Chinese martial art practitioner

Wang Shujin (1904–1981), also known as Wang Heng Sun, was a Chinese martial artist, practitioner of the disciplines of baguazhang, taijiquan, and xingyiquan. He was one of their greatest promoters outside China, being their first teacher in Taiwan and Japan, and was particularly known for his challenges to other martial artists. Aside from his martial exploits, Wang was also a spiritual leader in the Taoist sect Yiguandao.

==Biography==
===Early life===
While working as a carpenter in Tianjin, Shujin started training at 18 years old under renowned master Zhang Zhaodong or Chang Chao Tung, who he served until the latter's death in 1940. He also trained xinyiquan and zhan zhuang qigong under Wang Xiangzhai, disciple of Guo Yunshen. He became an adept of the Yiguandao sect and moved to Taiwan in 1948, after which he befriended and trained under Chen Panling, an apprentice to Yang Shaohou and Wu Jianquan. From the next decades until the 70s, Wang frequently traveled to Japan, where he taught Chinese martial arts.

He was known for being an innovator and the first teacher to teach the tai chi, xingyiquan, and baguazhang in the country of Japan, establishing schools there and in Taiwan. He would initiate eight known disciples during his lifetime: Chao Piaosheng, Huang Jinsheng, Jibiki Hidemine, Lai Tianzhao, Rottmann Manfred, Wang Fulai, Zhang Yizhung and Wells Marnix.

===Challenges===
A man of almost 300 pounds, he was considered one of the greatest Chinese fighters, and it was said that his control of zhan zhuang and his immense strength and toughness enabled him to absorb the impact of strikes which would knock out a common person. Like Shang Yunxiang, he was also specialized in a variation of xinyiquans most powerful punching technique, bengquan, where he would push his opponent with his large belly. Wang famously hated karate, claiming it was a martial art valid only "to fight children and old women." He supposedly fought many karateka while in Japan, with none of them being ever able to hurt him.

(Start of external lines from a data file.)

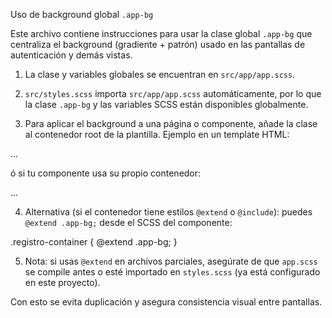 Uso de background global `.app-bg`

Este archivo contiene instrucciones para usar la clase global `.app-bg` que centraliza el background (gradiente + patrón) usado en las pantallas de autenticación y demás vistas.

1) La clase y variables globales se encuentran en `src/app/app.scss`.

2) `src/styles.scss` importa `src/app/app.scss` automáticamente, por lo que la clase `.app-bg` y las variables SCSS están disponibles globalmente.

3) Para aplicar el background a una página o componente, añade la clase al contenedor root de la plantilla. Ejemplo en un template HTML:

<div class="login-container app-bg"> ... </div>

ó si tu componente usa su propio contenedor:

<div class="registro-container app-bg"> ... </div>

4) Alternativa (si el contenedor tiene estilos `@extend` o `@include`): puedes `@extend .app-bg;` desde el SCSS del componente:

.registro-container {
  @extend .app-bg;
}

5) Nota: si usas `@extend` en archivos parciales, asegúrate de que `app.scss` se compile antes o esté importado en `styles.scss` (ya está configurado en este proyecto).

Con esto se evita duplicación y asegura consistencia visual entre pantallas.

In an anecdote on December 14, 1954, Wang met boxing champion Joe Louis while he was touring Taipei. Shujin challenged him to punch him in the stomach with all his power, claiming he would absorb the blow, but Louis refused on the saying he didn't want to kill Wang by accident.

====Contact with Donn Draeger====
During the 1960s, Shujin taught in Japan such Western martial artists Donn Draeger, Phil Relnick, Robert W. Smith and Jon Bluming, living near the Kodokan Institute. Smith, who also received instruction from Wang in Taiwan, wrote that Wang "could do something beyond the ability of all the fighters I saw." The Chinese master could especially tolerate any kick to the lower body, excluding the groin. Upon request, Smith repeatedly kicked his ankle, calf and knee without any effect. Draeger, a judo 4th dan black belt, trained baguazhang for several years, and spoke admiringly of his time with Wang: "He came to my house and picked up a meteorite the size of a shotput that I used as a paperweight. He took a one legged stance and held it, palm down with one hand for ten minutes. Then he shifted hand-and-leg and did it ten minutes on the other side. He said to me: 'The trouble with you is you have no control over your body.'"

Nonetheless, Draeger was unsure of Wang's real skill as a fighter, so he put Bluming, who had training at both judo and karate, to test the Chinese master. Bluming punched him in the belly, without any effect, and later tried to throw Wang without the help of a gi, being instead thrown "meters away". Wang was also apparently asked to demonstrate a one-inch hand strike to the solar plexus, which made Bluming collapse in pain. However, Wang refused to spar with them, and Draeger and Bluming remained skeptical of Shujin's fighting skill, arguing that the ability to perform certain physical stunts did not necessarily mean to be a proficient alive fighter.

Another version of the previous, told by Frank Allen, has Wang actually injuring Bluming's wrist bones during the test, as well as Draeger fighting Wang personally in a sparring match. The judoka would have been defeated by the Chinese with a single one-inch palm strike to the gut, and only after this defeat Draeger would have started learning under Wang. This version is doubtful, given that Draeger was famously skeptical of the effectivity of Chinese martial arts until his death, even after his own extraordinary experiences with Shujin, and apparently never managed to get Wang to spar with him. Bluming also denied having been injured, having only superficially hurt his wrist at the punch.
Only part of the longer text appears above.